Als David Cameron am Freitagnachmittag vor seine Haustür in Downing Street 10 trat, um vor der Presse seine Triumphrede zu halten, wirkte das Vereinigte Königreich noch von den Ereignissen der zurückliegenden Stunden wie benommen. Zu viel war zu schnell passiert.
Eine absolute Mehrheit für die konservativen Tories und ein eindrucksvoll im Amt bestätigter britischer Premierminister namens David Cameron. Meinungsforscher hatten monatelang eine der spannendsten Parlamentswahlen der Geschichte des Vereinigten Königreichs prophezeit, ein Kopf-an-Kopf-Rennen, an dessen Ende eine Pattsituation warten würde. Die sozialdemokratische Labour-Partei unter dem Oppositionsführer Ed Miliband hätte in diesem Szenario fast dieselbe Anzahl von Unterhaussitzen gewonnen wie die Tories. Es kam anders.
„Dies ist der süßeste Sieg von allen“, sagte David Cameron am Freitagmorgen. Die Konservativen haben vor allem von der Wirtschaftspolitik der vergangenen fünf Jahre profitiert. Das Königreich verzeichne das schnellste Wachstum in Europa, war eines seiner schlagendsten Argumente. Das kam bei vielen Briten an.
Den meisten ginge es zu gut, als dass sie eine Veränderung wünschten, erklärt Patrick Dunleavy, Professor an der renommierten London School of Economics (LSE). „Viele Wähler schreckten vor einem Wandel zurück.“ Die Angst vor einer ungewissen Zukunft mit einer regierenden Labour-Partei, der immer wieder die wirtschaftliche Kompetenz abgesprochen wurde, hat sich offenbar auf den Wahlzettel übertragen. Trotz Cameron als Spitzenkandidaten, der für viele Briten das Establishment verkörpert wie kaum ein anderer.
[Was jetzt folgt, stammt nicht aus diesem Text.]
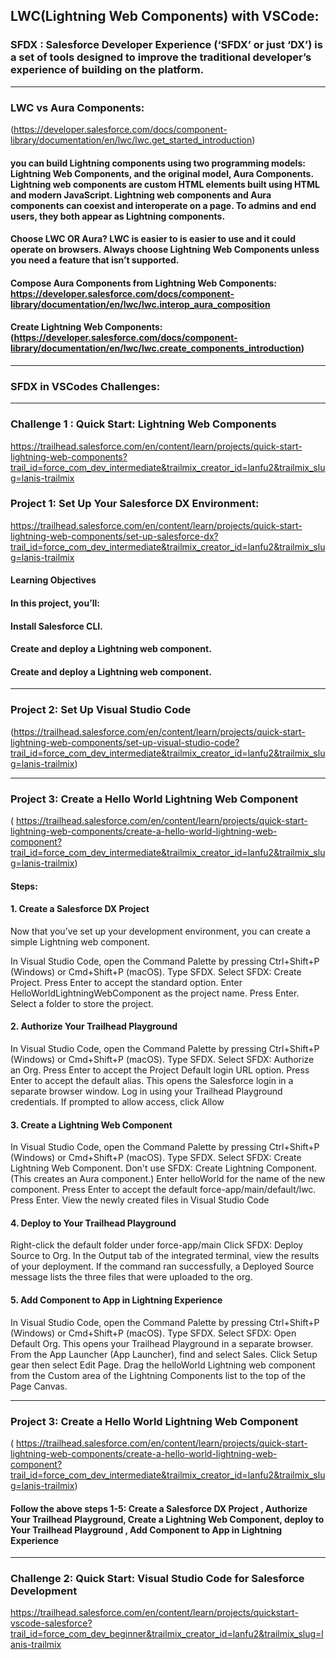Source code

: ## LWC(Lightning Web Components) with VSCode:

### SFDX : Salesforce Developer Experience (‘SFDX’ or just ‘DX’) is a set of tools designed to improve the traditional developer’s experience of building on the platform. 

***
### LWC vs Aura Components: 
(https://developer.salesforce.com/docs/component-library/documentation/en/lwc/lwc.get_started_introduction)
#### you can build Lightning components using two programming models: Lightning Web Components, and the original model, Aura Components. Lightning web components are custom HTML elements built using HTML and modern JavaScript. Lightning web components and Aura components can coexist and interoperate on a page. To admins and end users, they both appear as Lightning components.
#### Choose LWC OR Aura? LWC is easier to is easier to use and it could operate on browsers. Always choose Lightning Web Components unless you need a feature that isn’t supported.
#### Compose Aura Components from Lightning Web Components: https://developer.salesforce.com/docs/component-library/documentation/en/lwc/lwc.interop_aura_composition
#### Create Lightning Web Components: (https://developer.salesforce.com/docs/component-library/documentation/en/lwc/lwc.create_components_introduction)
***
### SFDX in VSCodes Challenges:

***
### Challenge 1 : Quick Start: Lightning Web Components

https://trailhead.salesforce.com/en/content/learn/projects/quick-start-lightning-web-components?trail_id=force_com_dev_intermediate&trailmix_creator_id=lanfu2&trailmix_slug=lanis-trailmix

### Project 1: Set Up Your Salesforce DX Environment: 
https://trailhead.salesforce.com/en/content/learn/projects/quick-start-lightning-web-components/set-up-salesforce-dx?trail_id=force_com_dev_intermediate&trailmix_creator_id=lanfu2&trailmix_slug=lanis-trailmix

#### Learning Objectives
#### In this project, you’ll:

#### Install Salesforce CLI.
#### Create and deploy a Lightning web component.
#### Create and deploy a Lightning web component.
***
### Project 2: Set Up Visual Studio Code
(https://trailhead.salesforce.com/en/content/learn/projects/quick-start-lightning-web-components/set-up-visual-studio-code?trail_id=force_com_dev_intermediate&trailmix_creator_id=lanfu2&trailmix_slug=lanis-trailmix)

***
### Project 3: Create a Hello World Lightning Web Component
( https://trailhead.salesforce.com/en/content/learn/projects/quick-start-lightning-web-components/create-a-hello-world-lightning-web-component?trail_id=force_com_dev_intermediate&trailmix_creator_id=lanfu2&trailmix_slug=lanis-trailmix)
#### Steps:
#### 1. Create a Salesforce DX Project
Now that you’ve set up your development environment, you can create a simple Lightning web component.

In Visual Studio Code, open the Command Palette by pressing Ctrl+Shift+P (Windows) or Cmd+Shift+P (macOS).
Type SFDX.
Select SFDX: Create Project.
Press Enter to accept the standard option.
Enter HelloWorldLightningWebComponent as the project name.
Press Enter.
Select a folder to store the project.

#### 2. Authorize Your Trailhead Playground
In Visual Studio Code, open the Command Palette by pressing Ctrl+Shift+P (Windows) or Cmd+Shift+P (macOS).
Type SFDX.
Select SFDX: Authorize an Org.
Press Enter to accept the Project Default login URL option.
Press Enter to accept the default alias.
This opens the Salesforce login in a separate browser window.
Log in using your Trailhead Playground credentials.
If prompted to allow access, click Allow


#### 3. Create a Lightning Web Component
In Visual Studio Code, open the Command Palette by pressing Ctrl+Shift+P (Windows) or Cmd+Shift+P (macOS).
Type SFDX.
Select SFDX: Create Lightning Web Component. Don't use SFDX: Create Lightning Component. (This creates an Aura component.)
Enter helloWorld for the name of the new component.
Press Enter to accept the default force-app/main/default/lwc.
Press Enter.
View the newly created files in Visual Studio Code
#### 4. Deploy to Your Trailhead Playground
Right-click the default folder under force-app/main
Click SFDX: Deploy Source to Org.
In the Output tab of the integrated terminal, view the results of your deployment. If the command ran successfully, a Deployed Source message lists the three files that were uploaded to the org.
#### 5. Add Component to App in Lightning Experience
In Visual Studio Code, open the Command Palette by pressing Ctrl+Shift+P (Windows) or Cmd+Shift+P (macOS).
Type SFDX.
Select SFDX: Open Default Org.
This opens your Trailhead Playground in a separate browser.
From the App Launcher (App Launcher), find and select Sales.
Click Setup gear then select Edit Page.
Drag the helloWorld Lightning web component from the Custom area of the Lightning Components list to the top of the Page Canvas. 

*** 
### Project 3: Create a Hello World Lightning Web Component
( https://trailhead.salesforce.com/en/content/learn/projects/quick-start-lightning-web-components/create-a-hello-world-lightning-web-component?trail_id=force_com_dev_intermediate&trailmix_creator_id=lanfu2&trailmix_slug=lanis-trailmix)
#### Follow the above steps 1-5: Create a Salesforce DX Project , Authorize Your Trailhead Playground, Create a Lightning Web Component, deploy to Your Trailhead Playground , Add Component to App in Lightning Experience

***
### Challenge 2: Quick Start: Visual Studio Code for Salesforce Development
https://trailhead.salesforce.com/en/content/learn/projects/quickstart-vscode-salesforce?trail_id=force_com_dev_beginner&trailmix_creator_id=lanfu2&trailmix_slug=lanis-trailmix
Es ist das erste Mal seit 1992, dass die Konservativen wieder eine absolute Mehrheit erreichen konnten.
Während David Cameron mit seiner Frau der im Buckingham-Palast wartenden Königin Elizabeth II. die Aufwartung machte, um die Monarchin um ihre offizielle Zustimmung zur Regierungsbildung zu bitten, trat Ed Miliband als Konsequenz aus der vernichtenden Pleite gestern als Vorsitzender der Sozialdemokraten zurück. Er übernahm die Verantwortung, bevor er die enttäuschte Menge ermunterte: „Wir sind früher schon zurückgekommen, und diese Partei wird wieder zurückkommen.“
Nick Clegg, Ex-Chef der Liberaldemokraten und Ex-Vizepremier in der bisherigen Regierung, gab sein Amt nach den „vernichtenden“ Wahlergebnissen ebenfalls auf.
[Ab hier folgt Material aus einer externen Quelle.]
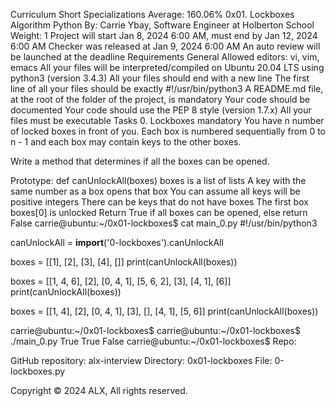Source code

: Curriculum Short Specializations Average: 160.06% 0x01. Lockboxes Algorithm Python By: Carrie Ybay, Software Engineer at Holberton School Weight: 1 Project will start Jan 8, 2024 6:00 AM, must end by Jan 12, 2024 6:00 AM Checker was released at Jan 9, 2024 6:00 AM An auto review will be launched at the deadline Requirements General Allowed editors: vi, vim, emacs All your files will be interpreted/compiled on Ubuntu 20.04 LTS using python3 (version 3.4.3) All your files should end with a new line The first line of all your files should be exactly #!/usr/bin/python3 A README.md file, at the root of the folder of the project, is mandatory Your code should be documented Your code should use the PEP 8 style (version 1.7.x) All your files must be executable Tasks 0. Lockboxes mandatory You have n number of locked boxes in front of you. Each box is numbered sequentially from 0 to n - 1 and each box may contain keys to the other boxes.

Write a method that determines if all the boxes can be opened.

Prototype: def canUnlockAll(boxes) boxes is a list of lists A key with the same number as a box opens that box You can assume all keys will be positive integers There can be keys that do not have boxes The first box boxes[0] is unlocked Return True if all boxes can be opened, else return False carrie@ubuntu:~/0x01-lockboxes$ cat main_0.py #!/usr/bin/python3

canUnlockAll = **import**('0-lockboxes').canUnlockAll

boxes = [[1], [2], [3], [4], []] print(canUnlockAll(boxes))

boxes = [[1, 4, 6], [2], [0, 4, 1], [5, 6, 2], [3], [4, 1], [6]] print(canUnlockAll(boxes))

boxes = [[1, 4], [2], [0, 4, 1], [3], [], [4, 1], [5, 6]] print(canUnlockAll(boxes))

carrie@ubuntu:~/0x01-lockboxes$
carrie@ubuntu:~/0x01-lockboxes$ ./main_0.py True True False carrie@ubuntu:~/0x01-lockboxes$ Repo:

GitHub repository: alx-interview Directory: 0x01-lockboxes File: 0-lockboxes.py

Copyright © 2024 ALX, All rights reserved.
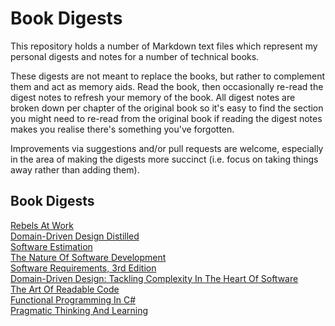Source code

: # Book Digests

This repository holds a number of Markdown text files which represent my personal digests and notes for a number of technical books.

These digests are not meant to replace the books, but rather to complement them and act as memory aids.  Read the book, then occasionally re-read the digest notes to refresh your memory of the book.  All digest notes are broken down per chapter of the original book so it's easy to find the section you might need to re-read from the original book if reading the digest notes makes you realise there's something you've forgotten.

Improvements via suggestions and/or pull requests are welcome, especially in the area of making the digests more succinct (i.e. focus on taking things away rather than adding them).

## Book Digests
[Rebels At Work](BookDigests/RebelsAtWork.md)  
[Domain-Driven Design Distilled](BookDigests/DomainDrivenDesignDistilled.md)  
[Software Estimation](BookDigests/SoftwareEstimation.md)  
[The Nature Of Software Development](BookDigests/TheNatureOfSoftwareDevelopment.md)  
[Software Requirements, 3rd Edition](BookDigests/SoftwareRequirements.md)  
[Domain-Driven Design: Tackling Complexity In The Heart Of Software](BookDigests/DomainDrivenDesign.md)  
[The Art Of Readable Code](BookDigests/TheArtOfReadableCode.md)  
[Functional Programming In C#](BookDigests/FunctionalProgrammingInCSharp.md)  
[Pragmatic Thinking And Learning](BookDigests/PragmaticThinkingAndLearning.md)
Für eine weitere Überraschung sorgte die Schlappe der rechtspopulistischen Unabhängigkeitspartei Ukip. Noch am späten Vormittag stand Parteichef Nigel Farage neben den Mitstreitern in seinem Wahlkreis South Thanet aufgereiht und wartete sichtlich nervös auf die Ergebnisse der Auszählung. Nach der Verkündung seiner Niederlage wirkte er, als wolle er nur noch weg. Als sei er plötzlich fehl am Platz. Kurz darauf trat Farage, der unentwegt gegen die EU-Einwanderung wettert, wie im Vorfeld angekündigt zurück.
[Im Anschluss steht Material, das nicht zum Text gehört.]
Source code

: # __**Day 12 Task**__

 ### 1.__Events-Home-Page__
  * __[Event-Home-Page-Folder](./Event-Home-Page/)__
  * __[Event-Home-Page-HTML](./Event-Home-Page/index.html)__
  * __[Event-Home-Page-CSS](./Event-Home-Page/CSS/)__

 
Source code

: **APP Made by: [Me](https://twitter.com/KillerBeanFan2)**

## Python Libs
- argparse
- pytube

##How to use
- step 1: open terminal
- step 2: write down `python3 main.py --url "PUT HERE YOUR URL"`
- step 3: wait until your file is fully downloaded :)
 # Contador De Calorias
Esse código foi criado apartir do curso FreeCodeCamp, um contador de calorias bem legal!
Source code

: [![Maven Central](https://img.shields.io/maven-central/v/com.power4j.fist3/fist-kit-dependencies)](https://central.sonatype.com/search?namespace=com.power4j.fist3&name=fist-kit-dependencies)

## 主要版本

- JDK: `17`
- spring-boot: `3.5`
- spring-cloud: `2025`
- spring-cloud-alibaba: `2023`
Während der Star der EU-Hasser von der politischen Bühne erst einmal verschwunden ist, leuchtete im Norden ein neuer auf. Die 20-jährige Studentin Mhairi Black schaffte in Schottland die Sensation, indem sie ausgerechnet einem angesehenen Polit-Schwergewicht das Direktmandat abknöpfte. Douglas Alexander, Wahlkampfmanager der Labour-Partei musste sich in einem Glasgower Wahlkreis der jungen Frau der Schottischen Nationalpartei (SNP) geschlagen geben. Von einem Schock der politischen Klasse zu reden, wäre eine Untertreibung. Black, die das jüngste Parlamentsmitglied im Westminster-Palast seit 1667 ist, stand in britischen Medien exemplarisch für den Erdrutschsieg der SNP. „Heute Nacht wird ein Löwe brüllen, ein schottischer Löwe, und er wird mit einer Stimme brüllen, die keine Regierung ignorieren kann“, sagte der ehemalige SNP-Chef Alex Salmond, das Gesicht der schottischen Unabhängigkeitsbewegung.